If the ships had not grounded as they did Bonnet would have been against overwhelming odds. The Henry had eight guns and seventy men; the Sea Nymph had the same number of cannon and sixty men. Bonnet fought with ten guns and about fifty men.

But the sticking of the ships had made his chance more even, for in that situation he commanded two more guns than did Rhett, and the latter’s slight excess of men was more than canceled by the bad slant of his deck, with its consequent openness to the enemy’s cannonade.

Before the trouble in town could blaze into tumult, the pirates were put to trial in the Vice-Admiralty Court, presided over by Judge Trott. Bonnet, however, did not stand among them; by bribing with a free palm he had escaped and was at that moment fleeing up the coast in a small boat, to the great scandal of all lovers of good government.

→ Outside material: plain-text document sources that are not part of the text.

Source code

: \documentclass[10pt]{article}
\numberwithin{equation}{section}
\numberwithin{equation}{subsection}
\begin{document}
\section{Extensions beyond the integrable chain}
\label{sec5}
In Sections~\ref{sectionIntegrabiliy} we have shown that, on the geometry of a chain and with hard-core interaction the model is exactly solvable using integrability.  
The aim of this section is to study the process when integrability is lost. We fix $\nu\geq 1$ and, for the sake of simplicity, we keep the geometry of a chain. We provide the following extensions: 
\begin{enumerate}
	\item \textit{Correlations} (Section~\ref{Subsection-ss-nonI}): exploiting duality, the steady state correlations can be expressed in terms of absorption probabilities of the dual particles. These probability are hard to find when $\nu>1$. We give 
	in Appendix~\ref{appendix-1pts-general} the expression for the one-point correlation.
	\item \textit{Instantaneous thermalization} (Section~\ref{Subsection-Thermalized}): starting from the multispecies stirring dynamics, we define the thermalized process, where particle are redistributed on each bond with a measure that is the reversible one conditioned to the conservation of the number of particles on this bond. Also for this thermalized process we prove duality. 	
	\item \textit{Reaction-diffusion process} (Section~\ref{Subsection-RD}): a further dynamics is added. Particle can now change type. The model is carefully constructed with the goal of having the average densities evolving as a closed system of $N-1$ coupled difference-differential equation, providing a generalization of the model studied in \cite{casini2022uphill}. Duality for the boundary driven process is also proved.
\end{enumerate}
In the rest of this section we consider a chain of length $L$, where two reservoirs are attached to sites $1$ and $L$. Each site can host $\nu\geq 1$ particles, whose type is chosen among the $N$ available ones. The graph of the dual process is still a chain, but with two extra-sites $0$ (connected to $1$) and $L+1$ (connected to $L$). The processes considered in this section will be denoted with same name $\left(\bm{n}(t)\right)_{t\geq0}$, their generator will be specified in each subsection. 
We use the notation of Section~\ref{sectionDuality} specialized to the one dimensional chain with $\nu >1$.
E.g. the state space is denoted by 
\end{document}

The trial was brief and characteristic of the times. The defendants, without counsel as was usual, feebly pleaded that Bonnet had deceived them at Topsail Inlet into sailing with him. Ignatius Pell, boatswain of the Royal James, turned state’s evidence, and other witnesses were Mr. Killing, whom we have quoted, and the captain of the Francis and the captain of the Fortune.

There could not be a doubt of their guilt and in that age not a doubt of their fate; they were sentenced to be hanged by a judge who preached at and denounced them in the vigorous fashion of the Elizabethan courts. In less than one week all but three or four who had proved compulsory service were executed at old White Point, near the present beautiful promenade.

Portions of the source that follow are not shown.